**Task instructions:** Going down the data below, set down exactly the line with "## [[Psychtoolbox]] &#8250;" and each line after it through the line with "MO: Yesterday made"; no other lines.

─── Exercise inputs ───

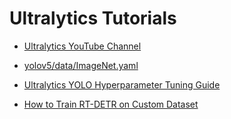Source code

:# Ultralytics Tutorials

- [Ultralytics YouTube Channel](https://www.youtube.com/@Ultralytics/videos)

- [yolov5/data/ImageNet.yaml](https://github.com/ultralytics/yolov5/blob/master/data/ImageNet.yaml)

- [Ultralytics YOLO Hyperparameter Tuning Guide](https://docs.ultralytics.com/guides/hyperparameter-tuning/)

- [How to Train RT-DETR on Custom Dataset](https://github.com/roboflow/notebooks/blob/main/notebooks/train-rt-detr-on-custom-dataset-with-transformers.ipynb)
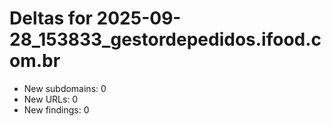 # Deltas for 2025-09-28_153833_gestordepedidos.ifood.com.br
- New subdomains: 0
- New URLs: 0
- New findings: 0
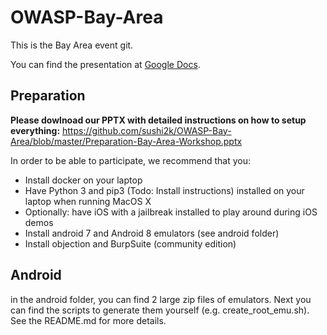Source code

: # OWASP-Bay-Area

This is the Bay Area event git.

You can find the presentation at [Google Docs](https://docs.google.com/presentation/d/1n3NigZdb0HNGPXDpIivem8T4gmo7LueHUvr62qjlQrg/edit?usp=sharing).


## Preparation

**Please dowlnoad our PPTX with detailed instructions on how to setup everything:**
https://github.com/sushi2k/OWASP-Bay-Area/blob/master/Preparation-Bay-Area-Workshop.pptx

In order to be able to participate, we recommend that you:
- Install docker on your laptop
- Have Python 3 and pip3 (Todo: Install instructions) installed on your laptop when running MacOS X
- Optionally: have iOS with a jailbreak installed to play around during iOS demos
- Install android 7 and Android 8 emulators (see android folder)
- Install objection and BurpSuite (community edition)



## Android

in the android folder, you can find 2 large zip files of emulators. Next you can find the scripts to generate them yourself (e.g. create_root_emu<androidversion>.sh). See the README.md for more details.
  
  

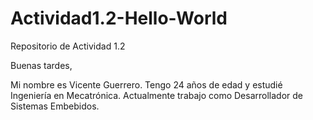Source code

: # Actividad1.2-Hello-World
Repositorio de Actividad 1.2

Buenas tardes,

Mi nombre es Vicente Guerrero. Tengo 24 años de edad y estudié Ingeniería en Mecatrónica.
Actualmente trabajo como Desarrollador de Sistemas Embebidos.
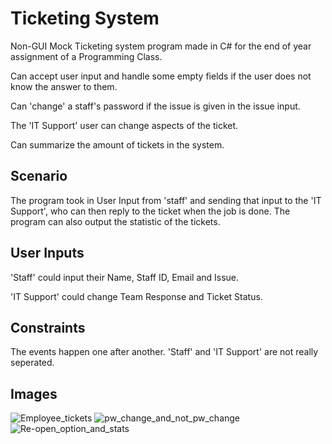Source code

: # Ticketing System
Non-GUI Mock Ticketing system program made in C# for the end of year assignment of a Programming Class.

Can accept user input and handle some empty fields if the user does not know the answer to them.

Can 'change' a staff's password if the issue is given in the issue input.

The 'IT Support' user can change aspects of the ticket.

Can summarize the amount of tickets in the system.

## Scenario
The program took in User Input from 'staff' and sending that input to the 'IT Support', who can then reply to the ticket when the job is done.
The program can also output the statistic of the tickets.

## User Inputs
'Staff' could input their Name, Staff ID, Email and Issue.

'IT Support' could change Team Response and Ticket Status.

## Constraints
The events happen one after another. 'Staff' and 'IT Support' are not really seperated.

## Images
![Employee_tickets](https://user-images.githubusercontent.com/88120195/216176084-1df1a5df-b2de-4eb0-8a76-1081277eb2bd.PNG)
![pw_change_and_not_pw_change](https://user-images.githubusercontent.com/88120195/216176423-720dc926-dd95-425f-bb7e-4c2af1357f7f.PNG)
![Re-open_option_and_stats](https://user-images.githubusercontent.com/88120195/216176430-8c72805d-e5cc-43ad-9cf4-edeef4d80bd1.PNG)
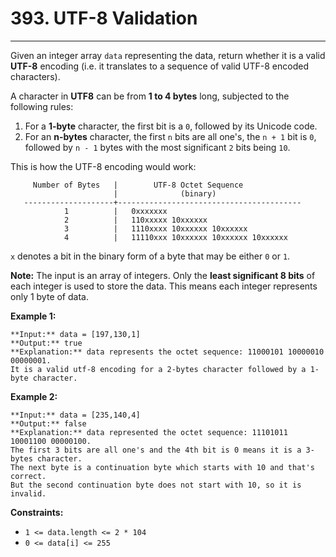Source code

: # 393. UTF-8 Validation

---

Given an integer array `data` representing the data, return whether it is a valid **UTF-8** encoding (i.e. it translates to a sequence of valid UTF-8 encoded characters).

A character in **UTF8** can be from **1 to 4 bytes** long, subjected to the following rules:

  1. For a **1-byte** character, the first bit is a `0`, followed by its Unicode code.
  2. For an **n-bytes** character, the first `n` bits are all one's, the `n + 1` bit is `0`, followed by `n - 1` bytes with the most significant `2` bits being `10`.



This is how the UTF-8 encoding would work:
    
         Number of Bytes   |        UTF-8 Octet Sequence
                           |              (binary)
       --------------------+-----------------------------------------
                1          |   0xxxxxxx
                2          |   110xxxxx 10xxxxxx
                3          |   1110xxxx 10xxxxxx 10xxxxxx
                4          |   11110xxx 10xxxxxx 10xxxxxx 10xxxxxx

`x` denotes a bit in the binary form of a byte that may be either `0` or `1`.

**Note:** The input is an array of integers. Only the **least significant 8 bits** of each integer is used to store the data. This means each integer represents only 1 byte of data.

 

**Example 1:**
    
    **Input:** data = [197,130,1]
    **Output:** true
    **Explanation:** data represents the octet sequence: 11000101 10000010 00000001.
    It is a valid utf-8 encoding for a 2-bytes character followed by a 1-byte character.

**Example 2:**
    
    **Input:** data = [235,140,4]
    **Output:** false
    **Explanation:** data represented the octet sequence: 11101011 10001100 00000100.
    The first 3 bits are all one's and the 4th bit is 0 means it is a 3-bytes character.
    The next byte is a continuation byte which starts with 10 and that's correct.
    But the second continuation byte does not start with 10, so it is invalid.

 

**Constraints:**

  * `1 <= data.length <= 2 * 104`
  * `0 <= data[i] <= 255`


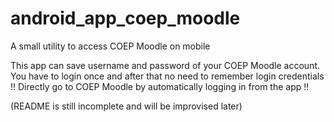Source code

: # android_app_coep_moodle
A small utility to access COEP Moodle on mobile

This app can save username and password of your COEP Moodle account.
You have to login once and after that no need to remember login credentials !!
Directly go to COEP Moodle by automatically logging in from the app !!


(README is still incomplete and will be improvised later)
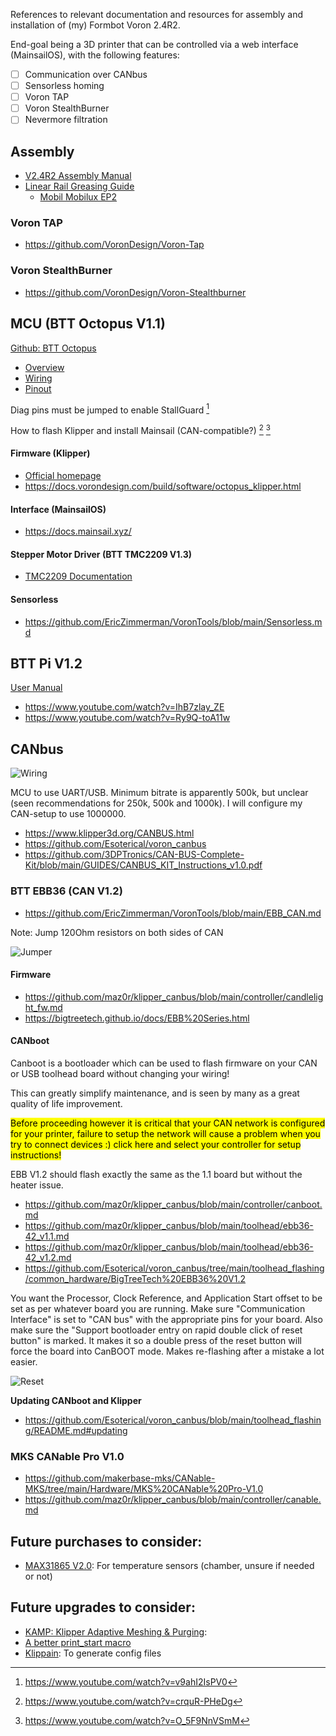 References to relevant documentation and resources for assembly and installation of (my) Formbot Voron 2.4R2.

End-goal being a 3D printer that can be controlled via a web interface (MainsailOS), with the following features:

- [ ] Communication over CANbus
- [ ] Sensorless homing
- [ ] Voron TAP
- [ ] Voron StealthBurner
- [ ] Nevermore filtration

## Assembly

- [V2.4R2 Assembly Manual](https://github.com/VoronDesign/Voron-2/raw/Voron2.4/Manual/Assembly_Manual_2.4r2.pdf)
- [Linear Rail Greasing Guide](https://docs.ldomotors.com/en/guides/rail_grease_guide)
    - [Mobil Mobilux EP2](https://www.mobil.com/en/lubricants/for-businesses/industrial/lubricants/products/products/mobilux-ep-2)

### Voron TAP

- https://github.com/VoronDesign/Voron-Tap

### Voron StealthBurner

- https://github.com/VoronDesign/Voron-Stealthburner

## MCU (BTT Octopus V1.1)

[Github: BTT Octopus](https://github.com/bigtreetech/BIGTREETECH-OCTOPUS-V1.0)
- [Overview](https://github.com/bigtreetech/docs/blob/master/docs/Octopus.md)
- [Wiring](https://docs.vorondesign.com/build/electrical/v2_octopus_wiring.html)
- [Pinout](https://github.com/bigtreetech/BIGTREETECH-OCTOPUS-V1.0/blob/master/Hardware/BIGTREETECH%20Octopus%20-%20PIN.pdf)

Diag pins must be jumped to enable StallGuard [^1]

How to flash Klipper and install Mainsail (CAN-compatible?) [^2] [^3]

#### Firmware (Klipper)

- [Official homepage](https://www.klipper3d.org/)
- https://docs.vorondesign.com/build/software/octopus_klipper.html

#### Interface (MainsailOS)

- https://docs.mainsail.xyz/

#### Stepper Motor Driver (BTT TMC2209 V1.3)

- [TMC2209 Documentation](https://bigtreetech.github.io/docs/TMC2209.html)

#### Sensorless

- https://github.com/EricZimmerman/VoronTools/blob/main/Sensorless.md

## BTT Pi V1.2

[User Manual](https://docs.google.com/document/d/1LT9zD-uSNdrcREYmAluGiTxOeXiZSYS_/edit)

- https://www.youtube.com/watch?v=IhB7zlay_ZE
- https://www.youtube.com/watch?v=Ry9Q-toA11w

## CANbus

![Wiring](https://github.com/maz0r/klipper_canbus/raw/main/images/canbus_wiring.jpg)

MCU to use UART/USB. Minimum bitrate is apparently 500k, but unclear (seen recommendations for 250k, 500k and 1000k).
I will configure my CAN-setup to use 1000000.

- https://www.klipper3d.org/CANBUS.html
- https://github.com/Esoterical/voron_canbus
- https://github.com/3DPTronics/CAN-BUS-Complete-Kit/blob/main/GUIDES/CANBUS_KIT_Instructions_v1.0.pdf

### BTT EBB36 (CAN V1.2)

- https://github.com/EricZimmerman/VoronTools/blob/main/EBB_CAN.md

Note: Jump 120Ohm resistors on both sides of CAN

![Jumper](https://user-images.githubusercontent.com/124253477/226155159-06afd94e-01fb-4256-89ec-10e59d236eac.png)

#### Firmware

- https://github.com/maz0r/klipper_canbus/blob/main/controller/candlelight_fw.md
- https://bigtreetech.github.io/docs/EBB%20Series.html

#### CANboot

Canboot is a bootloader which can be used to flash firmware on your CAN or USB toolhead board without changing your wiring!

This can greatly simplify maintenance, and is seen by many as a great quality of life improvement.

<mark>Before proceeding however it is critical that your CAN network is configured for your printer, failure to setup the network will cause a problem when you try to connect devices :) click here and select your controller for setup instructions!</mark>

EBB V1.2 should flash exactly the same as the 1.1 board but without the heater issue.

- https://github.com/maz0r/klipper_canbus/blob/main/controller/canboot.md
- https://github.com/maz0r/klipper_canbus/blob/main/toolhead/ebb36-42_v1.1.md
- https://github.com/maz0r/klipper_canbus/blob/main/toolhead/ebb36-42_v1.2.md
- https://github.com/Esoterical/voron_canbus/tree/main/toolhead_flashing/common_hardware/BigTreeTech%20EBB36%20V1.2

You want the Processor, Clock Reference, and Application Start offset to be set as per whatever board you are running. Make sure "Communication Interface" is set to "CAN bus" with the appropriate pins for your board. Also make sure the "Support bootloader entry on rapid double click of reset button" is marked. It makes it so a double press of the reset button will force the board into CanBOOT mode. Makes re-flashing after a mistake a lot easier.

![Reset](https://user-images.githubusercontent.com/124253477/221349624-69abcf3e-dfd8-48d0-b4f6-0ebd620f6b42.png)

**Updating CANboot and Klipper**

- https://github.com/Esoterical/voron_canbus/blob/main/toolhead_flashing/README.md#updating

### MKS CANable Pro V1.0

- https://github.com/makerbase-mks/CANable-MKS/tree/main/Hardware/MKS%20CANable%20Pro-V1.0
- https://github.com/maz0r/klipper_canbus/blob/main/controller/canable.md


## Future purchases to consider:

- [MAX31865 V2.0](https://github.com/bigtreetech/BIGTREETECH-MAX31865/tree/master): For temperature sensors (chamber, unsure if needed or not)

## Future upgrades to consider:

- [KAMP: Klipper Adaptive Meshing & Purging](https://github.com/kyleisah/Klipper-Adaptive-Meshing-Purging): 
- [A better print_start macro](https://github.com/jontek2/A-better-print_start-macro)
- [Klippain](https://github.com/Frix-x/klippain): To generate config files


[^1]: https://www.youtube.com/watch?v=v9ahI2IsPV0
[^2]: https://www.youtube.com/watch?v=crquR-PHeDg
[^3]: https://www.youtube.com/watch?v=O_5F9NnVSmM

───
─── Exercise inputs ───

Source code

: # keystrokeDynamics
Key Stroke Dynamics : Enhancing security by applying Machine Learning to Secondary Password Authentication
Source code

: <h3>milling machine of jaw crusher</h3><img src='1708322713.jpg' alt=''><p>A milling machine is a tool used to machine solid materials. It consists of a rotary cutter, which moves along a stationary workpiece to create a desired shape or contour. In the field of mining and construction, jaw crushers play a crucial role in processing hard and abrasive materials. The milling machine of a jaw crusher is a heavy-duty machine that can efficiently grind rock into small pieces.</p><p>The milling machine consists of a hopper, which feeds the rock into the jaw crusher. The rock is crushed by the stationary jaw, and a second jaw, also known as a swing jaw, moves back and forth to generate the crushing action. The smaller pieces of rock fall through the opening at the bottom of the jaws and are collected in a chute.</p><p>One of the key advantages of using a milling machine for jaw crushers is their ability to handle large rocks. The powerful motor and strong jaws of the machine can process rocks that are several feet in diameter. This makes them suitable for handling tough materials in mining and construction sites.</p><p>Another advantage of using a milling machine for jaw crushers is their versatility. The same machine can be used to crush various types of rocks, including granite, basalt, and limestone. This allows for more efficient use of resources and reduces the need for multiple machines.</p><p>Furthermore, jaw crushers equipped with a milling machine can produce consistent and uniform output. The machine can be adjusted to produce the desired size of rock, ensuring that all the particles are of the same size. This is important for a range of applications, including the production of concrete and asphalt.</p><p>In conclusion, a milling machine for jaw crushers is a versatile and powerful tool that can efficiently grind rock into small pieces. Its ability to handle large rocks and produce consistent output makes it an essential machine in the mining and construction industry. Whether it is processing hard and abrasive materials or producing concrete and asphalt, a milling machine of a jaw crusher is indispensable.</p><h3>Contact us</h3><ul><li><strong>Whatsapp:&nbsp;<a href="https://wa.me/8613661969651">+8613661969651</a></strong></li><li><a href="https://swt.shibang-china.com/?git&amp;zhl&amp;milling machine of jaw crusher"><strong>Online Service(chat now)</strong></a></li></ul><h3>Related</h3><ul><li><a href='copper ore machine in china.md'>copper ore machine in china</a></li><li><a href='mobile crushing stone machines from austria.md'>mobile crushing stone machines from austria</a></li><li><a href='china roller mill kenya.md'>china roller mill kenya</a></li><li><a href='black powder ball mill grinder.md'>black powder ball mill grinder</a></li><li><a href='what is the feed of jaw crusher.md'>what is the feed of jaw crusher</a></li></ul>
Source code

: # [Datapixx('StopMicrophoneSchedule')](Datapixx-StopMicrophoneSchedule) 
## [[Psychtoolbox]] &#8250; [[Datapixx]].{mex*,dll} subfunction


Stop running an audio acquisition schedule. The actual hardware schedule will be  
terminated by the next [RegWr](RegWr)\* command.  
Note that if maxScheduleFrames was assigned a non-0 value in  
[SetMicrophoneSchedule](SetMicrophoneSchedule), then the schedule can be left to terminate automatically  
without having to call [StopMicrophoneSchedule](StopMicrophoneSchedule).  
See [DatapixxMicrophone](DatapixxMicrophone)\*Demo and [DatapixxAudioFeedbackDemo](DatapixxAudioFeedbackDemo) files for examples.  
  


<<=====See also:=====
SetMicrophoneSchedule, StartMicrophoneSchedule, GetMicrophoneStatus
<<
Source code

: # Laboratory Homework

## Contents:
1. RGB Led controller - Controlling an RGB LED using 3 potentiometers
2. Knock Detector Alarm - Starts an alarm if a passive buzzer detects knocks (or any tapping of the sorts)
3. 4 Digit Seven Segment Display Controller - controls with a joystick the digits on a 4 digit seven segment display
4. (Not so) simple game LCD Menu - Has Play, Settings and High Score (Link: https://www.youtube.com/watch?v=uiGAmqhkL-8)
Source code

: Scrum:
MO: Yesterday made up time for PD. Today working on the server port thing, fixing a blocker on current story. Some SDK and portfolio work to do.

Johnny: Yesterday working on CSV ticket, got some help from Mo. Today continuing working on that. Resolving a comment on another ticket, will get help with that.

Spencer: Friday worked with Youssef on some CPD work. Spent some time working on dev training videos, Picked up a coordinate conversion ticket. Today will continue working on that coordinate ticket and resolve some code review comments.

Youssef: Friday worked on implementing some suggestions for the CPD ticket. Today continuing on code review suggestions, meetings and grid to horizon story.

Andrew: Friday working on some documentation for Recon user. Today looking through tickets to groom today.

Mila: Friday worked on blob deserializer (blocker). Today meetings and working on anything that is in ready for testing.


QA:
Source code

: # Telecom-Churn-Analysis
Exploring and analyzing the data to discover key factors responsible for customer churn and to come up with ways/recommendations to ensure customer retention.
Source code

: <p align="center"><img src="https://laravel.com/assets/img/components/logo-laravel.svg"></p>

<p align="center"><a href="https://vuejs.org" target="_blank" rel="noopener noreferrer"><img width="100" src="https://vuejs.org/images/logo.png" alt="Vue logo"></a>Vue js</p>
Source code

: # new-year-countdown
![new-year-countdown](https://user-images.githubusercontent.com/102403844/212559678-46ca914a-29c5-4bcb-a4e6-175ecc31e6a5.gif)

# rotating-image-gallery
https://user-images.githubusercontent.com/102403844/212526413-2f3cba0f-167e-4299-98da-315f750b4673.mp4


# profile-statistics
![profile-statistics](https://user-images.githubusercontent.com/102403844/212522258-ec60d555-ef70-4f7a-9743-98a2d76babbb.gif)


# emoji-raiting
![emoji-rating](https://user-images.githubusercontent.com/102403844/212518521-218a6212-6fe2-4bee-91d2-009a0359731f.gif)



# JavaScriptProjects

───

**Answer to this problem:**
## [[Psychtoolbox]] &#8250; [[Datapixx]].{mex*,dll} subfunction


Stop running an audio acquisition schedule. The actual hardware schedule will be  
terminated by the next [RegWr](RegWr)\* command.  
Note that if maxScheduleFrames was assigned a non-0 value in  
[SetMicrophoneSchedule](SetMicrophoneSchedule), then the schedule can be left to terminate automatically  
without having to call [StopMicrophoneSchedule](StopMicrophoneSchedule).  
See [DatapixxMicrophone](DatapixxMicrophone)\*Demo and [DatapixxAudioFeedbackDemo](DatapixxAudioFeedbackDemo) files for examples.  
  


<<=====See also:=====
SetMicrophoneSchedule, StartMicrophoneSchedule, GetMicrophoneStatus
<<
Source code

: # Laboratory Homework

## Contents:
1. RGB Led controller - Controlling an RGB LED using 3 potentiometers
2. Knock Detector Alarm - Starts an alarm if a passive buzzer detects knocks (or any tapping of the sorts)
3. 4 Digit Seven Segment Display Controller - controls with a joystick the digits on a 4 digit seven segment display
4. (Not so) simple game LCD Menu - Has Play, Settings and High Score (Link: https://www.youtube.com/watch?v=uiGAmqhkL-8)
Source code

: Scrum:
MO: Yesterday made up time for PD. Today working on the server port thing, fixing a blocker on current story. Some SDK and portfolio work to do.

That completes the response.